▶ [WHAT IS NEEDED]:
Could you reproduce the lines below from the one with "Then let $\chi:\Omega\rightarrow\left[ 0,1" through the one with "This function $\chi$"? Keep both ends and add nothing.

---- MATERIAL SUPPLIED

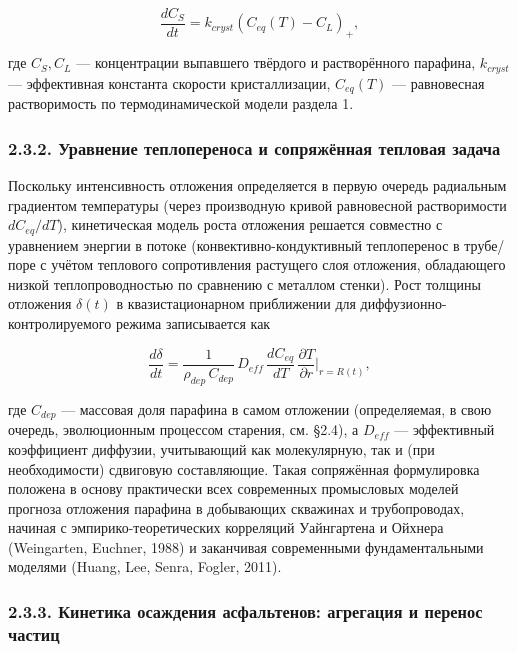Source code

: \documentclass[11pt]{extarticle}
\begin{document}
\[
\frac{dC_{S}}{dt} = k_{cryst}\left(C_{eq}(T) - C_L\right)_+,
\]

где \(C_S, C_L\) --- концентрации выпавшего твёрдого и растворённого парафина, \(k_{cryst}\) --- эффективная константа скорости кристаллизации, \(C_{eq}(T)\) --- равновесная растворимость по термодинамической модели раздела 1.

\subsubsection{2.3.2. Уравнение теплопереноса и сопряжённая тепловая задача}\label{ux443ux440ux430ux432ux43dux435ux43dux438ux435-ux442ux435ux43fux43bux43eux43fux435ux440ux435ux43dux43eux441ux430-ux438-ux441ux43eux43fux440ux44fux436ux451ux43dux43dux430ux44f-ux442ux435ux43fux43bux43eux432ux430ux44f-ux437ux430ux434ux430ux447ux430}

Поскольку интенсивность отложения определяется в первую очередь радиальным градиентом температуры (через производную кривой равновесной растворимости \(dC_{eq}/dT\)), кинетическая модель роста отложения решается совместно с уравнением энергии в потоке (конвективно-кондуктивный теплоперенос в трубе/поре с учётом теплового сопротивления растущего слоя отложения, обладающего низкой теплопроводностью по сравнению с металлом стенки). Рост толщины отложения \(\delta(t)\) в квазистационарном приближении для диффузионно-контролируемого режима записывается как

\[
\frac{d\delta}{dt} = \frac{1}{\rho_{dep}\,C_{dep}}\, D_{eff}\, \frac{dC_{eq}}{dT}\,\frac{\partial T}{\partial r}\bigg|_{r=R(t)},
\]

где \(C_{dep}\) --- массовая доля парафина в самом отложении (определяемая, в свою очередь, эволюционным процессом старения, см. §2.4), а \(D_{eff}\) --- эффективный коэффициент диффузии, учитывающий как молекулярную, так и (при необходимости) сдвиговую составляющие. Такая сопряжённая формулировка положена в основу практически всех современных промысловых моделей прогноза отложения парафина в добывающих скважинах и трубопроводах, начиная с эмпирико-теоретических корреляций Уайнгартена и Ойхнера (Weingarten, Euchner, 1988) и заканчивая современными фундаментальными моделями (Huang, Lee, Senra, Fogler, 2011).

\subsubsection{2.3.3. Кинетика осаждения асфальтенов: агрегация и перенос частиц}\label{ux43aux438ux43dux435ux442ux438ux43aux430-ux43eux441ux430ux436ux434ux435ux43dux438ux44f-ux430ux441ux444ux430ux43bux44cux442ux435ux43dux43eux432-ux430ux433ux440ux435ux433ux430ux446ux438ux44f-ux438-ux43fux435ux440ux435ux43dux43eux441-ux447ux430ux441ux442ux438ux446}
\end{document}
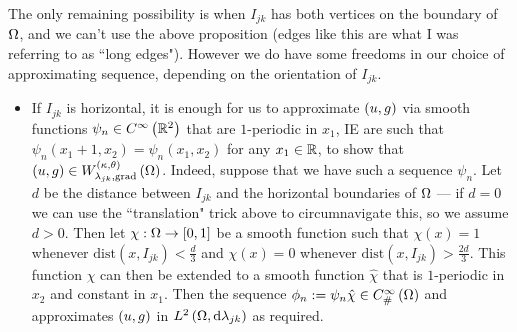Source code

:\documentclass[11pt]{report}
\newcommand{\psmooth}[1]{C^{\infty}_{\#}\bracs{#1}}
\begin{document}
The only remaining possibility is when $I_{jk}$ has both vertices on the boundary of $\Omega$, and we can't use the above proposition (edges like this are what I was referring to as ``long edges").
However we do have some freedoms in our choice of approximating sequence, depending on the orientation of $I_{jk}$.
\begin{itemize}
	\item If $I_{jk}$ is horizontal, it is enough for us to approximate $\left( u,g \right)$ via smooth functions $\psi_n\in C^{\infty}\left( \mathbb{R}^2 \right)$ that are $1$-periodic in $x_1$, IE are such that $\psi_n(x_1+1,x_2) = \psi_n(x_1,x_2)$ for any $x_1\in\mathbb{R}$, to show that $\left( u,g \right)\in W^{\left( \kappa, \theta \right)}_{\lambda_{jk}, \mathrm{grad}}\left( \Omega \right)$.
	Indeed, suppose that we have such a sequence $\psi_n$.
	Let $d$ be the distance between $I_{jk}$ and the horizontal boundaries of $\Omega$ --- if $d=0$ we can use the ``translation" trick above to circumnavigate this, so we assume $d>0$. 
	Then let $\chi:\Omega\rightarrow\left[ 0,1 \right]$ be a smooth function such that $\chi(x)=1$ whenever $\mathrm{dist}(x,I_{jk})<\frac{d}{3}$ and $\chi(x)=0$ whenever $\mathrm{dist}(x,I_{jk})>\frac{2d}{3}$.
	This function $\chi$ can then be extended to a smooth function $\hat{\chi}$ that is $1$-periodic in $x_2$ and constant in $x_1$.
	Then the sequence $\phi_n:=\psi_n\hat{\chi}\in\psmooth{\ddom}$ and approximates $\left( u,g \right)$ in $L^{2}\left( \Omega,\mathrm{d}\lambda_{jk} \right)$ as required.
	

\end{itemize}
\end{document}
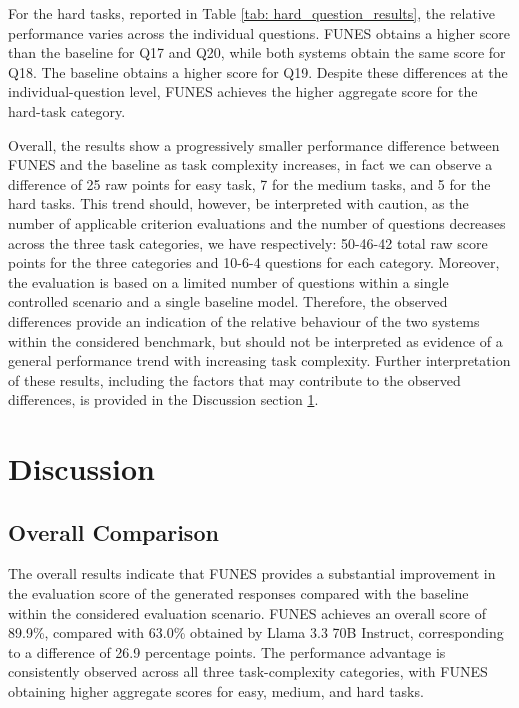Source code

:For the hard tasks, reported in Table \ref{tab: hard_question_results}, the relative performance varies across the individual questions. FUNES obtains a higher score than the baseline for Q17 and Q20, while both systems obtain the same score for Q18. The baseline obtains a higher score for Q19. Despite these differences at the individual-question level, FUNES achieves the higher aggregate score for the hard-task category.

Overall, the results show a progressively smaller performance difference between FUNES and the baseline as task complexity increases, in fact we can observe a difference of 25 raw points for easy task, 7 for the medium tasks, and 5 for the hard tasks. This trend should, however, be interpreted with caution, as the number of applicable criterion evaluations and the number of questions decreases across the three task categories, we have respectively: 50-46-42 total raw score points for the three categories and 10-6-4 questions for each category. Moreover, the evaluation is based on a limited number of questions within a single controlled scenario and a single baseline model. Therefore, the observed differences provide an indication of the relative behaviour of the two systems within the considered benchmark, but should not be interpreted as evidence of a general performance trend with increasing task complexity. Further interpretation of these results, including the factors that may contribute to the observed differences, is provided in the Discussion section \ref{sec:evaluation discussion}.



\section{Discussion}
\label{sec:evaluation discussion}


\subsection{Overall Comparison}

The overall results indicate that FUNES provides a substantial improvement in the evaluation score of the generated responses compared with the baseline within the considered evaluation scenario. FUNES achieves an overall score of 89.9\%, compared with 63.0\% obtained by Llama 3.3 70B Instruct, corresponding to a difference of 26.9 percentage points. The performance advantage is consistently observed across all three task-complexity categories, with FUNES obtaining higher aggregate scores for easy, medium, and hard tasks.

--------

▶ [REPLY TO THE TASK]:
	Then let $\chi:\Omega\rightarrow\left[ 0,1 \right]$ be a smooth function such that $\chi(x)=1$ whenever $\mathrm{dist}(x,I_{jk})<\frac{d}{3}$ and $\chi(x)=0$ whenever $\mathrm{dist}(x,I_{jk})>\frac{2d}{3}$.
	This function $\chi$ can then be extended to a smooth function $\hat{\chi}$ that is $1$-periodic in $x_2$ and constant in $x_1$.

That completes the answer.